Task for the records below: count the lines that contain the word "kannst" and give only that number.
*** Exercise data ***
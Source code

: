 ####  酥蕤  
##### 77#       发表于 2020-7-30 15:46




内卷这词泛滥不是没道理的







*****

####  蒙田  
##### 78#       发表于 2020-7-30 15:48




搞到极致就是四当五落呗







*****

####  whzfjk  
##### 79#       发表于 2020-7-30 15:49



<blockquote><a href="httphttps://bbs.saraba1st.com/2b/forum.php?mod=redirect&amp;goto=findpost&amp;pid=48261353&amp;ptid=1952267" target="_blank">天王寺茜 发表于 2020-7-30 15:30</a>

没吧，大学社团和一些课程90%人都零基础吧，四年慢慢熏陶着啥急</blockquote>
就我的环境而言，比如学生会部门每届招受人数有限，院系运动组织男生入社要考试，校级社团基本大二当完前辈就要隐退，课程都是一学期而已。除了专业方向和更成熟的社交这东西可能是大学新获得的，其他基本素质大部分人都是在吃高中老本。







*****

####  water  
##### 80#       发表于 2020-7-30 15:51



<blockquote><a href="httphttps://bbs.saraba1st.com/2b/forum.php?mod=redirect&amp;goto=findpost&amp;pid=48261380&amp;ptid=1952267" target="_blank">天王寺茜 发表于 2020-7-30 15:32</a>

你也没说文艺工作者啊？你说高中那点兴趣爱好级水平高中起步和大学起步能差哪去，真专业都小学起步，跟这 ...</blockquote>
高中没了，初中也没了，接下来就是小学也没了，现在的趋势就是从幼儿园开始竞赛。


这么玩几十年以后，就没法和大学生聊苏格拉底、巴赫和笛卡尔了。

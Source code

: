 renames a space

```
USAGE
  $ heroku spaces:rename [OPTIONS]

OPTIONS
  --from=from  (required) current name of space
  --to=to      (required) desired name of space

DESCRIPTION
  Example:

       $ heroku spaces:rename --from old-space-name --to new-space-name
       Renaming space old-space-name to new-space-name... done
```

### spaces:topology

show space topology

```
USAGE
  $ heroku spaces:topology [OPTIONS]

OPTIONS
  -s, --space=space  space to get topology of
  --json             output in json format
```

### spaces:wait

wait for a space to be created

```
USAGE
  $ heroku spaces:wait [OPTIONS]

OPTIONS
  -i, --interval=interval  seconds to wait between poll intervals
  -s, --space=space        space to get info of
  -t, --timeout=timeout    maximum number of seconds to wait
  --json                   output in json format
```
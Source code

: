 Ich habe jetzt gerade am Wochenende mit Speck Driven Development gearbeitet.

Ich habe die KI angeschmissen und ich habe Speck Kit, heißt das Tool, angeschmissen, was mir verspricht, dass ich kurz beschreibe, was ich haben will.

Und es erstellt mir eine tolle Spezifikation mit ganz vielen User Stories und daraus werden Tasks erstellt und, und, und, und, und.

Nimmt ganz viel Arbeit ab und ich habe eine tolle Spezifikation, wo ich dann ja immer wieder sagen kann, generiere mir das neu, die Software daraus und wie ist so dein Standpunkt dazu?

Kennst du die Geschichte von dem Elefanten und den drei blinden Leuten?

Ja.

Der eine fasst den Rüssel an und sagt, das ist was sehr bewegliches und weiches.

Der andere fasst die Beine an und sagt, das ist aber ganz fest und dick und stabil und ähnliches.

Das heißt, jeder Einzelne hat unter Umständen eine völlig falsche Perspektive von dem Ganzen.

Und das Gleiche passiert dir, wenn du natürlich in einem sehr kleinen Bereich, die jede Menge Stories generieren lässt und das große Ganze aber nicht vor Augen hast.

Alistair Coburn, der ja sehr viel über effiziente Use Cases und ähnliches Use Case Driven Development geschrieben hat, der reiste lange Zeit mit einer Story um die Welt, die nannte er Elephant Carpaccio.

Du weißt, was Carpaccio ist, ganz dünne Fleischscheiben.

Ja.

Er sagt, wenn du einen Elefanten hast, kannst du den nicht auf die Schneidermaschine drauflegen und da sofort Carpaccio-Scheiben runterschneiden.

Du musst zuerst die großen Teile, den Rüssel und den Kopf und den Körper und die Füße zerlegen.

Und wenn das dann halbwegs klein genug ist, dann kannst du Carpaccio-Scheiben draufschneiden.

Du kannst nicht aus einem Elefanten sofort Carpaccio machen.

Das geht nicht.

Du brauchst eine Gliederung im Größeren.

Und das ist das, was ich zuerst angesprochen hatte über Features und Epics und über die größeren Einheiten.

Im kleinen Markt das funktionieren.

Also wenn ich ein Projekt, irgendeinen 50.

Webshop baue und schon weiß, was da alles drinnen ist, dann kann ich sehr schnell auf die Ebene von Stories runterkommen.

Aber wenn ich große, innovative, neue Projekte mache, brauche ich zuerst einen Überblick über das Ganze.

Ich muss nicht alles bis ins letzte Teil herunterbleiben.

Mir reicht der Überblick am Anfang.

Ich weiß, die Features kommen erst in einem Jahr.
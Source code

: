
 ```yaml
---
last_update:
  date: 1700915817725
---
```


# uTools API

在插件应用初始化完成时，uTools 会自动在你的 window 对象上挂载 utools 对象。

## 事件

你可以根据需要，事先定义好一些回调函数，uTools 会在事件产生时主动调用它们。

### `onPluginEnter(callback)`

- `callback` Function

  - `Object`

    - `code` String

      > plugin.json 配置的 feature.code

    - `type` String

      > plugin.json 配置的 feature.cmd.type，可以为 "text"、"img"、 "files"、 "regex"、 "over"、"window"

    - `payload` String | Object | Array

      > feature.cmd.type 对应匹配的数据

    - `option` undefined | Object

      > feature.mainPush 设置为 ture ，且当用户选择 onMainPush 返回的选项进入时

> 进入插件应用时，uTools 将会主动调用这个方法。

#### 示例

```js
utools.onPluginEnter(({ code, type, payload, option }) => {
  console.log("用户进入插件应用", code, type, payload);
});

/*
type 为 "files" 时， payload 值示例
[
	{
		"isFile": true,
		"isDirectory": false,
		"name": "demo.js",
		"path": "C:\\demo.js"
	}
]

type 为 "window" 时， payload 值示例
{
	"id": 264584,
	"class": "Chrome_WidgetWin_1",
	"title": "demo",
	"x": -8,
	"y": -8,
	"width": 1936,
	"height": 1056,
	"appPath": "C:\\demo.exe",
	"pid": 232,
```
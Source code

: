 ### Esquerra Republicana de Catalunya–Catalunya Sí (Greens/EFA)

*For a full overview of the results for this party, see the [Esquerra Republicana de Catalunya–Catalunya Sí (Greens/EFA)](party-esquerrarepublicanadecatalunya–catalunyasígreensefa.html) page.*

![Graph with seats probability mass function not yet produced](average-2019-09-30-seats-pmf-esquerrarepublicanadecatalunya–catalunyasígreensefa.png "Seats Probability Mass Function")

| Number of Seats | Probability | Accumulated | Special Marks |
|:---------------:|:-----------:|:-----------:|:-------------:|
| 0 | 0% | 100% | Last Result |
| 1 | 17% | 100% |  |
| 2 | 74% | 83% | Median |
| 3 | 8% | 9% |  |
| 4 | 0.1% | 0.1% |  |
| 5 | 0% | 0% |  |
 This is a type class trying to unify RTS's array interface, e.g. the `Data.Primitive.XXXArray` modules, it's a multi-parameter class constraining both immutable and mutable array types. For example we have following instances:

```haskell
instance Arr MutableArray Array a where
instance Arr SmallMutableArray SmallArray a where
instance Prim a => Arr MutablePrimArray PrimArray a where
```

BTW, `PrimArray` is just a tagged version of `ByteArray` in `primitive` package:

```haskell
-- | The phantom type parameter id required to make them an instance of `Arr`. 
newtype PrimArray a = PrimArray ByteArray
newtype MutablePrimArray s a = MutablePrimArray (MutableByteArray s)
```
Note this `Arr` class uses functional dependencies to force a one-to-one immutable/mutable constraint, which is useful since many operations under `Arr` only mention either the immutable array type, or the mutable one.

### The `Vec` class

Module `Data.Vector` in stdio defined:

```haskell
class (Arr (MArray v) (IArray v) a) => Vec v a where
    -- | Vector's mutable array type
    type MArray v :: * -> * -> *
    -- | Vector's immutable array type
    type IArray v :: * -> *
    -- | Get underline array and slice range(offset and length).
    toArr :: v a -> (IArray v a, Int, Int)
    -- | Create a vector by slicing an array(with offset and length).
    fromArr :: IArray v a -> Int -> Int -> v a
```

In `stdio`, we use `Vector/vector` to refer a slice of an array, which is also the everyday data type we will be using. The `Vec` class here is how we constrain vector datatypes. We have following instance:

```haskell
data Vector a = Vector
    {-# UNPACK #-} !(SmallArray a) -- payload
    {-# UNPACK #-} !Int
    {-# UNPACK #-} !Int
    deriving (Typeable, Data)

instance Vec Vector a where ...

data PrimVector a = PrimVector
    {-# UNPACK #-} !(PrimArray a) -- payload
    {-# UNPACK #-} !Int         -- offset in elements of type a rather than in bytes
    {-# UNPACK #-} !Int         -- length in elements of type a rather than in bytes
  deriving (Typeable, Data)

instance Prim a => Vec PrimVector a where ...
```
*** End of Exercise data ***
◆ Output for this exercise:
3